=== Work instruction ===
Keep only those lines of the records that include the string "websites".
+++
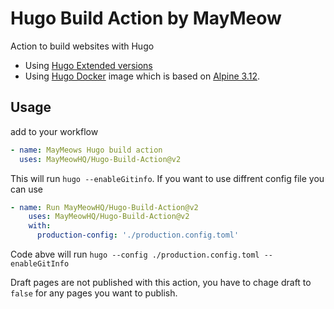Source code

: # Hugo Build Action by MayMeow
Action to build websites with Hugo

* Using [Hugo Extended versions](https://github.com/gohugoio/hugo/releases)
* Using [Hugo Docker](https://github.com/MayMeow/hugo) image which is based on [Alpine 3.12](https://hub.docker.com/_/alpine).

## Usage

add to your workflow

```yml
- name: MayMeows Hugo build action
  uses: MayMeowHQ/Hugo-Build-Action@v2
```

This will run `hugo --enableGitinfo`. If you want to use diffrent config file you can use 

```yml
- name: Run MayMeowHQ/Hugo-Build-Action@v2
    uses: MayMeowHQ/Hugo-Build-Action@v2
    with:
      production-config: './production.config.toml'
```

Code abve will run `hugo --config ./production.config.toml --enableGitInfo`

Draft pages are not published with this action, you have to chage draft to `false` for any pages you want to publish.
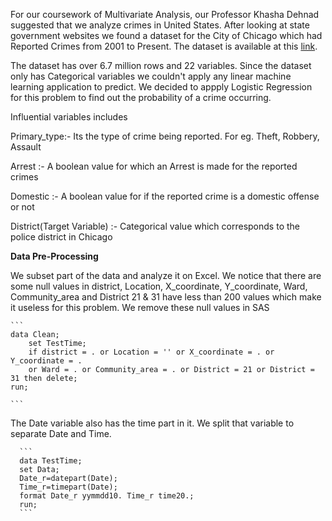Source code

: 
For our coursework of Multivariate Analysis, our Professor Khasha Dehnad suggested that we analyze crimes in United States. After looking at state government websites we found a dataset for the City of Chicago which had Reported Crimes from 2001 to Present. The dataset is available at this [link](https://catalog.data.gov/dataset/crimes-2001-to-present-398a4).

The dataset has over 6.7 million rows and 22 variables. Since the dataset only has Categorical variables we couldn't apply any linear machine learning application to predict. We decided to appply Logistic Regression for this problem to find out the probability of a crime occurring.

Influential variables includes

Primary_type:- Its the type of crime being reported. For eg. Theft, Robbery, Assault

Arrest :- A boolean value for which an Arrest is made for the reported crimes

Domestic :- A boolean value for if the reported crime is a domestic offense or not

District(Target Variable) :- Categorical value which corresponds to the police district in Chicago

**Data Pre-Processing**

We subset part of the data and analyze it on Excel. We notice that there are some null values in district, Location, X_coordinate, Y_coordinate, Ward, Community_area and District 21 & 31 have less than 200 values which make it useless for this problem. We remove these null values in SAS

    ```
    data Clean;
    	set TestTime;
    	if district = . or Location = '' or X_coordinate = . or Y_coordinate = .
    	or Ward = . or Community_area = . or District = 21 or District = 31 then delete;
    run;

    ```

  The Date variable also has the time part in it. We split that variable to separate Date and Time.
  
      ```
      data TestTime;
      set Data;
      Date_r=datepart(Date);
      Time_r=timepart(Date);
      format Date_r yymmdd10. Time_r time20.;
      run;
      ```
+++
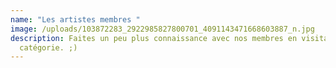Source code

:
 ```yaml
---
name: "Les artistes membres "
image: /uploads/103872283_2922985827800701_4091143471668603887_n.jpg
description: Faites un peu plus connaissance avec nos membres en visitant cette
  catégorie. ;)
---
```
+++
=== Solved exercise ===
Action to build websites with Hugo
For our coursework of Multivariate Analysis, our Professor Khasha Dehnad suggested that we analyze crimes in United States. After looking at state government websites we found a dataset for the City of Chicago which had Reported Crimes from 2001 to Present. The dataset is available at this [link](https://catalog.data.gov/dataset/crimes-2001-to-present-398a4).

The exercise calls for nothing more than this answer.